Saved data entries
--- START ---

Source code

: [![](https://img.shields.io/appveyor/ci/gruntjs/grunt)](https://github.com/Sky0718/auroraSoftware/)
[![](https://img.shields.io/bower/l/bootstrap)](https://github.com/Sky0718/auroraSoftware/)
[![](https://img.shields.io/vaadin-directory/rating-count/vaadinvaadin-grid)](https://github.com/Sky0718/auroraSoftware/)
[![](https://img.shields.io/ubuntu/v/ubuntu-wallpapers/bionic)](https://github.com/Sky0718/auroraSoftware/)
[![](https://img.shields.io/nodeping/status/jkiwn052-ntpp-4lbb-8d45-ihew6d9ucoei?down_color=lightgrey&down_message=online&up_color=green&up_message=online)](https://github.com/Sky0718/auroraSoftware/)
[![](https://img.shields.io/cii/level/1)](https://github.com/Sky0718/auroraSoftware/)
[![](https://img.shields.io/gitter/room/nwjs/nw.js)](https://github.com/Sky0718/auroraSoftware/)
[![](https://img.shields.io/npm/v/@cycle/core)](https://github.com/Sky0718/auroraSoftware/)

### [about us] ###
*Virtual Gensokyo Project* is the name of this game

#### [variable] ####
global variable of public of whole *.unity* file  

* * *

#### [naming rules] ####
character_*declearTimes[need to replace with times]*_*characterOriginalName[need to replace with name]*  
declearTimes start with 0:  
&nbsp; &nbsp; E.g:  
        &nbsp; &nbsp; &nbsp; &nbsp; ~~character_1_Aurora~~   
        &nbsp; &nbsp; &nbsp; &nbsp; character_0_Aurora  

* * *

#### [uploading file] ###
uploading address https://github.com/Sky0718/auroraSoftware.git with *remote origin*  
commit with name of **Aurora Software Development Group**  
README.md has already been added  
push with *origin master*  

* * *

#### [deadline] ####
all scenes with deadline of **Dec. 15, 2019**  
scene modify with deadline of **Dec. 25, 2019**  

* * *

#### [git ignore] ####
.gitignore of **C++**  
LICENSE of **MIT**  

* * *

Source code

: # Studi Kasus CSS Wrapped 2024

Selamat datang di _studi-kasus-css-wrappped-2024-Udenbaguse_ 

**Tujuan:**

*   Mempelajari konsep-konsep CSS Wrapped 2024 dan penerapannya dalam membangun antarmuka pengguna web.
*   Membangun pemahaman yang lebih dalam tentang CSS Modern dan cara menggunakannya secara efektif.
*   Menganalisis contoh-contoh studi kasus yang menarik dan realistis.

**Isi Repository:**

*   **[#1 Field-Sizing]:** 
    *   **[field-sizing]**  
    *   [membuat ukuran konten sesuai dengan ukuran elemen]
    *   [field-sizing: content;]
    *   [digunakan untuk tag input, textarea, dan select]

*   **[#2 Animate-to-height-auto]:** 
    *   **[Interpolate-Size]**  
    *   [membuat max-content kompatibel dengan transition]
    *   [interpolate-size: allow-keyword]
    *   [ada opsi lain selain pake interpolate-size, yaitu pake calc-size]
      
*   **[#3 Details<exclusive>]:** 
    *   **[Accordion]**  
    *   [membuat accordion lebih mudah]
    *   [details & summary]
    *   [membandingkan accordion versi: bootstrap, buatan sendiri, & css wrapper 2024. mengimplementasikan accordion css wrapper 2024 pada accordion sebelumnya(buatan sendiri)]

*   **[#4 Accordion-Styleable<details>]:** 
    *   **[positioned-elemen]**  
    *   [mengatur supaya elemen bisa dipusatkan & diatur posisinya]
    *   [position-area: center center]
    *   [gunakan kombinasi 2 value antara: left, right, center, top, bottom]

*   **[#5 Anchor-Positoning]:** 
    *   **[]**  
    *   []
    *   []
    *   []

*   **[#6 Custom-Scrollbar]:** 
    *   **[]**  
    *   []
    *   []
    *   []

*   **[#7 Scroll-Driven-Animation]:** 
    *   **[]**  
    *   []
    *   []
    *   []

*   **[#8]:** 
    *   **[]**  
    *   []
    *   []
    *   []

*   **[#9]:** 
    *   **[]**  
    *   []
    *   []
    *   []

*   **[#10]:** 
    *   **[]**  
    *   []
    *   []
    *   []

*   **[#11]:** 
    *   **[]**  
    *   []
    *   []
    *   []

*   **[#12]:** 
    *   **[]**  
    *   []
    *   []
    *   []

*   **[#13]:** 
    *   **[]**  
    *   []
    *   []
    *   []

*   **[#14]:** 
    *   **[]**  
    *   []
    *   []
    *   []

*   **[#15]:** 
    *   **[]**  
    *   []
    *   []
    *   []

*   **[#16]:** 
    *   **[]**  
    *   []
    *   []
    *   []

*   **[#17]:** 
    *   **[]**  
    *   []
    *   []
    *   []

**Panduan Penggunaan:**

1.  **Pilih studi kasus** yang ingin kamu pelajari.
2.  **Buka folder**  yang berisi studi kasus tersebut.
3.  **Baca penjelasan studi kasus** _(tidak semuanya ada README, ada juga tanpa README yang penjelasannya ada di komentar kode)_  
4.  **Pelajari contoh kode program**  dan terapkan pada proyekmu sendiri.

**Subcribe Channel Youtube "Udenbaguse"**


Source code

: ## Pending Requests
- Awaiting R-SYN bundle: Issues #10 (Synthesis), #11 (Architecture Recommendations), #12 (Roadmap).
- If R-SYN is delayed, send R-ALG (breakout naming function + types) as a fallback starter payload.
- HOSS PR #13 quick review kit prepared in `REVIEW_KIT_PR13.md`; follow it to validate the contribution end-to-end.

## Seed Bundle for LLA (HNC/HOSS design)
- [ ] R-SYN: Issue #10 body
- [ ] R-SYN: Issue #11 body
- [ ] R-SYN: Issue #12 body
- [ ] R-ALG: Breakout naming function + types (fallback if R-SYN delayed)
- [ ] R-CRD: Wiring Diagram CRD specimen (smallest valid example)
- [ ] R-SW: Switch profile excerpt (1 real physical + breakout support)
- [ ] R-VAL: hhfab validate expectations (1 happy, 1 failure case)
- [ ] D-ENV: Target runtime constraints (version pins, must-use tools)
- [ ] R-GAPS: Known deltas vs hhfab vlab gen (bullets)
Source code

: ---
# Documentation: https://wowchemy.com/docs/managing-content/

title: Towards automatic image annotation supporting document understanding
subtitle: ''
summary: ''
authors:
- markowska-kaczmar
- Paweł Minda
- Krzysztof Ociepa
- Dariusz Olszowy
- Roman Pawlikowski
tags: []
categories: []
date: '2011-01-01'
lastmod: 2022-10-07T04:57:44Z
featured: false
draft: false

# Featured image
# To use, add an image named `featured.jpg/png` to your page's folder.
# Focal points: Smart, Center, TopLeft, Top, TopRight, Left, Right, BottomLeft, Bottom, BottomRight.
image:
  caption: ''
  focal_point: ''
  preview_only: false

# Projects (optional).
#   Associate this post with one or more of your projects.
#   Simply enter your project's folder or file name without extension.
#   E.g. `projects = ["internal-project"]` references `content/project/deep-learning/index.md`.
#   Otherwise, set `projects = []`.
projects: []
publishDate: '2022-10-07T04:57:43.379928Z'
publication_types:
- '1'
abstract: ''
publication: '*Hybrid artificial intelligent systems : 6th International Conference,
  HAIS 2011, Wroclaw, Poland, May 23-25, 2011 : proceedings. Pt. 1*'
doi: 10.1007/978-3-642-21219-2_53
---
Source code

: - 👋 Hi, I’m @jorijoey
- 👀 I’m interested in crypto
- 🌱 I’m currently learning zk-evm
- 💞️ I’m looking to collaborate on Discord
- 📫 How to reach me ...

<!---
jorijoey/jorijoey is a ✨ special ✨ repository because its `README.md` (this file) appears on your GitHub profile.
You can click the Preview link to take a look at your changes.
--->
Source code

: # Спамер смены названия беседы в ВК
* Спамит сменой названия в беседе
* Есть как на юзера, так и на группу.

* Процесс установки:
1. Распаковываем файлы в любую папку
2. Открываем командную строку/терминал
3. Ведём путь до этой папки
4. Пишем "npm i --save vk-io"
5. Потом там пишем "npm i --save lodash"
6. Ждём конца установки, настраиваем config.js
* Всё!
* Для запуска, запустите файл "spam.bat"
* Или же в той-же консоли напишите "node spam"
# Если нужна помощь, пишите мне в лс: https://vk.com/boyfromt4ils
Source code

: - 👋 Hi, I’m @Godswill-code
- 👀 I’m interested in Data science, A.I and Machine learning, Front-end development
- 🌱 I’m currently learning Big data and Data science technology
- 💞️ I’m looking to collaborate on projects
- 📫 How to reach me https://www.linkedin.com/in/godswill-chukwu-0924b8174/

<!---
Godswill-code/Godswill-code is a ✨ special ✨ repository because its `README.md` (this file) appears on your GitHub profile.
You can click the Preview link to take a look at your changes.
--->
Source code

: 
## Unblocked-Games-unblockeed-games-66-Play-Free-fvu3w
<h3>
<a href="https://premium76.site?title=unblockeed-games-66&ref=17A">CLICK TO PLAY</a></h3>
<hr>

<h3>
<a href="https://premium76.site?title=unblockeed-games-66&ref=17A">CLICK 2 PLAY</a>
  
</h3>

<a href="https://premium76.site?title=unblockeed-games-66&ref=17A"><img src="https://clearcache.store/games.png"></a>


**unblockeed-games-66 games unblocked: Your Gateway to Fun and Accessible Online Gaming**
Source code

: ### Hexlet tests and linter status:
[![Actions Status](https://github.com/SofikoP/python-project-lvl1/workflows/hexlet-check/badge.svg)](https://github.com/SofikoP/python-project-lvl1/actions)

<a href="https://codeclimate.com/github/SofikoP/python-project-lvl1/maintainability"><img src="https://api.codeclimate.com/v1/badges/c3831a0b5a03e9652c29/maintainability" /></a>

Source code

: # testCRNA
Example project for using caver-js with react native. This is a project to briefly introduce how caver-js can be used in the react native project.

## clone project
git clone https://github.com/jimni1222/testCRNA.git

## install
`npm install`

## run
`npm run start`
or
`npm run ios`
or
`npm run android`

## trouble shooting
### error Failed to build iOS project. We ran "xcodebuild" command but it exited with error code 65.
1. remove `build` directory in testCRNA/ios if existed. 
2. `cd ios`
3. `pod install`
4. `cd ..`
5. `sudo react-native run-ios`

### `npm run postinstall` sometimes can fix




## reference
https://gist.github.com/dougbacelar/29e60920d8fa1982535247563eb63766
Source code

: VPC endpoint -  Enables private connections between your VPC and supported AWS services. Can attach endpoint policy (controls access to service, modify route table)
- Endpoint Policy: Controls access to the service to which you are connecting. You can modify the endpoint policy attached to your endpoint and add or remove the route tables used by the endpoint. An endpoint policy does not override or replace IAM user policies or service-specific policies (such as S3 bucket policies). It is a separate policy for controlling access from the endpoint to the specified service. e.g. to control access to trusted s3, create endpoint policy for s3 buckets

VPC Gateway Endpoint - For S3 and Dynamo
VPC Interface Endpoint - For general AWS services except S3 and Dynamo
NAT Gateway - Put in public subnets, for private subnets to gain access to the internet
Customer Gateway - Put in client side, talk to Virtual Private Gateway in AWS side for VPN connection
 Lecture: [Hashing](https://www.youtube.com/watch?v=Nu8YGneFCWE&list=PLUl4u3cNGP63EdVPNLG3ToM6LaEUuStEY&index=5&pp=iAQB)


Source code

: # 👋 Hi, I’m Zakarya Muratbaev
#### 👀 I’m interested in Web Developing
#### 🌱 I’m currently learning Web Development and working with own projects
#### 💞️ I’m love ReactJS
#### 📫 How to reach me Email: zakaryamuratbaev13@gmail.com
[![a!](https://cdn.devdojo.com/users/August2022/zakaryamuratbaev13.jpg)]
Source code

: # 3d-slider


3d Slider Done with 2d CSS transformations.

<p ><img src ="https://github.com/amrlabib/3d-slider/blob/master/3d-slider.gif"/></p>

--- END ---

Give back the records word for word. Start at the first line, end at the line containing "all scenes with", and include both.

ANSWER TO THE EXERCISE:
Source code

: [![](https://img.shields.io/appveyor/ci/gruntjs/grunt)](https://github.com/Sky0718/auroraSoftware/)
[![](https://img.shields.io/bower/l/bootstrap)](https://github.com/Sky0718/auroraSoftware/)
[![](https://img.shields.io/vaadin-directory/rating-count/vaadinvaadin-grid)](https://github.com/Sky0718/auroraSoftware/)
[![](https://img.shields.io/ubuntu/v/ubuntu-wallpapers/bionic)](https://github.com/Sky0718/auroraSoftware/)
[![](https://img.shields.io/nodeping/status/jkiwn052-ntpp-4lbb-8d45-ihew6d9ucoei?down_color=lightgrey&down_message=online&up_color=green&up_message=online)](https://github.com/Sky0718/auroraSoftware/)
[![](https://img.shields.io/cii/level/1)](https://github.com/Sky0718/auroraSoftware/)
[![](https://img.shields.io/gitter/room/nwjs/nw.js)](https://github.com/Sky0718/auroraSoftware/)
[![](https://img.shields.io/npm/v/@cycle/core)](https://github.com/Sky0718/auroraSoftware/)

### [about us] ###
*Virtual Gensokyo Project* is the name of this game

#### [variable] ####
global variable of public of whole *.unity* file  

* * *

#### [naming rules] ####
character_*declearTimes[need to replace with times]*_*characterOriginalName[need to replace with name]*  
declearTimes start with 0:  
&nbsp; &nbsp; E.g:  
        &nbsp; &nbsp; &nbsp; &nbsp; ~~character_1_Aurora~~   
        &nbsp; &nbsp; &nbsp; &nbsp; character_0_Aurora  

* * *

#### [uploading file] ###
uploading address https://github.com/Sky0718/auroraSoftware.git with *remote origin*  
commit with name of **Aurora Software Development Group**  
README.md has already been added  
push with *origin master*  

* * *

#### [deadline] ####
all scenes with deadline of **Dec. 15, 2019**  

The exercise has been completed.